Dataset excerpts
Content starts

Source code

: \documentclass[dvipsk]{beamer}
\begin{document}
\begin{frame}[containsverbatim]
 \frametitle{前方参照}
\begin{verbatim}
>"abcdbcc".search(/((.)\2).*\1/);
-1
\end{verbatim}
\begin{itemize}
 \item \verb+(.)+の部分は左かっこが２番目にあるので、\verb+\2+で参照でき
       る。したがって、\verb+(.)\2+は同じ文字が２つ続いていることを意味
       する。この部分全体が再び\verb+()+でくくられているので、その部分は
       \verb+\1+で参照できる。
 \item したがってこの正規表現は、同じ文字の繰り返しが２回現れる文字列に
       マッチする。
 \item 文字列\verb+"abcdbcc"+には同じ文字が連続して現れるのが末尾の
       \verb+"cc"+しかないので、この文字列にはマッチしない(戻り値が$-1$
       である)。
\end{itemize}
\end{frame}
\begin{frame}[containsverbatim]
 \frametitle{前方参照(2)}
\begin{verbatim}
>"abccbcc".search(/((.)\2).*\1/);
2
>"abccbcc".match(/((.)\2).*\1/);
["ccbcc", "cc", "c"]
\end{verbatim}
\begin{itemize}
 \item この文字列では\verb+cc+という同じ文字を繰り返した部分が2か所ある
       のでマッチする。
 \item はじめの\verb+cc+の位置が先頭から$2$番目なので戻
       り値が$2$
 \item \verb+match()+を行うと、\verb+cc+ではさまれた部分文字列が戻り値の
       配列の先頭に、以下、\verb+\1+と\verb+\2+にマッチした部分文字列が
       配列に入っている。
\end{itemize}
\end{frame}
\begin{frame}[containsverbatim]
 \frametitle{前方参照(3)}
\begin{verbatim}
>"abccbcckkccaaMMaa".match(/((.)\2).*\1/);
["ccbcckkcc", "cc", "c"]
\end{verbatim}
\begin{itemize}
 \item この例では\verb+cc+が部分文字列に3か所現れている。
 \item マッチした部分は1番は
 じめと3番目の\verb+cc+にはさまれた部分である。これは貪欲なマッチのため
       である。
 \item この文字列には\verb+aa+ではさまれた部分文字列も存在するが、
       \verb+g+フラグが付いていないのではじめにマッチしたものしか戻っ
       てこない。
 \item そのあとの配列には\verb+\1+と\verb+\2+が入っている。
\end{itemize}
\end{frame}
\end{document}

Content ends

▶ [WORK TO BE COMPLETED]
The expected result is a copy of each line in the records where "abcdbcc" appears.

▶ [EXERCISE OUTPUT]
>"abcdbcc".search(/((.)\2).*\1/);
 \item 文字列\verb+"abcdbcc"+には同じ文字が連続して現れるのが末尾の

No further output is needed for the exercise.